Alors, je demanderais, au moins, d'avoir la possibilité de connaître dans les détails le problème avant de prendre des délibérations, sans que les Conseillers puissent être à même de connaître certaines données que - je le répète - sont liées au niveau du travail, à un certain rapport syndical, à toute une série de problèmes conséquents à un choix plutôt qu'à un autre. Surtout d'avoir, nous aussi, au-delà des différents avis de la SITAV, un avis des légaux de l'Administration régionale face à un problème si important, pour ses conséquences.

Alors, je demanderais de suspendre cette décision, si c'est dans cette direction qu'on veut aller, et par la suite représenter le tout avec un certain avis qui soit à même d'éclaircir le thème aux différents Conseillers. Autrement on risque vraiment de prendre une décision hâtive, au-delà et au-dessus de ce qui doit être présenté, face à un problème qui n'est pas secondaire: la gestion de la Maison de jeu.

On a rappelé que la SITAV avait prédisposé des cours de formation pour la gestion du poker, mais il est normal que ce soit la SITAV, c'est la SITAV qui gère les jeux à présent. Qui aurait pu être? C'est normal. Mais il y a tout de même les deux sociétés. Les revenue d'une société ne sont pas les revenue de l'autre, ce ne sont pas ceux que quelqu'un a cit. Là aussi, on peut aller faire des calculs, car la gestion de la SISER a été modifiée par la suite et les revenue ont été changés. Il y a eu une modification.

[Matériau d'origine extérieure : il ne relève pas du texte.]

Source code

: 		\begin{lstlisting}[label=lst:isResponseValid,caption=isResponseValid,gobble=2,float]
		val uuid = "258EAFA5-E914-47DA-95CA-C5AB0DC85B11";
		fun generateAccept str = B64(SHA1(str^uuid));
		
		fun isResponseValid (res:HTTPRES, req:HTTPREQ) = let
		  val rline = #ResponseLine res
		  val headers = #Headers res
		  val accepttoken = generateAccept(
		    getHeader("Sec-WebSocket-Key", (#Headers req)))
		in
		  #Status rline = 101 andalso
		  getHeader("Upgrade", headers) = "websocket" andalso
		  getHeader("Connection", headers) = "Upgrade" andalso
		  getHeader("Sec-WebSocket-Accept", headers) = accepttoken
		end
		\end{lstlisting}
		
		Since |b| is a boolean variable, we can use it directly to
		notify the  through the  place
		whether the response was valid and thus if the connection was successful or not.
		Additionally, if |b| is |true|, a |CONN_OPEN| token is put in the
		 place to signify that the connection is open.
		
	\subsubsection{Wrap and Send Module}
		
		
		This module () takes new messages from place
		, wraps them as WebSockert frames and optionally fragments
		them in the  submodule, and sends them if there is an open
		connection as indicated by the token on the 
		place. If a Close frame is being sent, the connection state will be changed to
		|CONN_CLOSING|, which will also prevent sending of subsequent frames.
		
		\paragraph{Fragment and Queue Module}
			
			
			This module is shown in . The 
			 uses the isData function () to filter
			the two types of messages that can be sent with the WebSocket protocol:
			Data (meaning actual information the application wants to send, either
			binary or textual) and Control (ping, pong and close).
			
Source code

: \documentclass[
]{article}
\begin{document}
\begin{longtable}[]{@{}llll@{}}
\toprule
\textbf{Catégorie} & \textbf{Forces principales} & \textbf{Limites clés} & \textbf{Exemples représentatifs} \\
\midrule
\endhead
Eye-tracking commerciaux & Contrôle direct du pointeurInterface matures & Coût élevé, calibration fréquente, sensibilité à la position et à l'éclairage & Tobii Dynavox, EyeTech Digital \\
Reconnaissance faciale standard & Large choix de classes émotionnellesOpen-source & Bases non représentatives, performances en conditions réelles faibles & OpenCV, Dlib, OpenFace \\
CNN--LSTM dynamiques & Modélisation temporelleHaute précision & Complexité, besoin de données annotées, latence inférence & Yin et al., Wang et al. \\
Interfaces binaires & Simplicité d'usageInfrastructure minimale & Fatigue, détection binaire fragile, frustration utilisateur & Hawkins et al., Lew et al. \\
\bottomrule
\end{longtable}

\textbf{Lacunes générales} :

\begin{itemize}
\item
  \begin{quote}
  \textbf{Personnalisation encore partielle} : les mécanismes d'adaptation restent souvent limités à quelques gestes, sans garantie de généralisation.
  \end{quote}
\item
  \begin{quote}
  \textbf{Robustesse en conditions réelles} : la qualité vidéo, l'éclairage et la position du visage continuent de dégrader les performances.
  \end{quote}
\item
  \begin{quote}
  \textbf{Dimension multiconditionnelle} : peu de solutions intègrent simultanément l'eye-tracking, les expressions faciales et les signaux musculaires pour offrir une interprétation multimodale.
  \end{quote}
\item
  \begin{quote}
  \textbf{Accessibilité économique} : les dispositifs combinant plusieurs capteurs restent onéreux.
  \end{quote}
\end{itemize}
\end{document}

Alors, je crois que sur un problème de ce genre il serait vraiment appréciable qu'il y ait un éclaircissement et un approfondissement avant de décider.

PRESIDENTE:Ha chiesto la parola Consigliere Louvin; ne ha facoltà.

LOUVIN (UV):Juste pour une précision au Conseiller Mafrica qui est un fin connaisseur des logiques mathématiques, mais auquel parfois certains détails échappent.

Le Conseiller Mafrica a dit que l'inclusion de ce jeu, parmi les jeux américains, est l'effet d'une décision conventionnelle. Si tel est le cas, s'il a été décidé par convention que certains jeux doivent rentrer dans le domaine de la SISER, et bien c'est conventionnellement qu'il faut préciser si d'autres y rentrent ou pas, et s'il faut le décider conventionnellement, si une interprétation authentique de cette convention doit être donnée à "fortiori" - je suis votre même raisonnement, Monsieur Mafrica - il faut aller à une délibération d'interprétation de ce Conseil, de même qu'à une interprétation, dans le même sens, de la société qui a contracté avec. l1 n'y a pas d'autre solution. `

Je ne veux pas, donc, attribuer à l'origine historique ou à l'étymologie davantage de poids qu'elles en ont. Simplement, par la logique des choses, par la même logique que vous avez évoquée, vous devez aller au bout. Vous devez dire que c'est ce Conseil, et non pas la Présidence du Gouvernement ou le Gouvernement, qui doit décider d'une interprétation authentique de la convention et si le poker rentre ou ne rentre pas dans ces jeux.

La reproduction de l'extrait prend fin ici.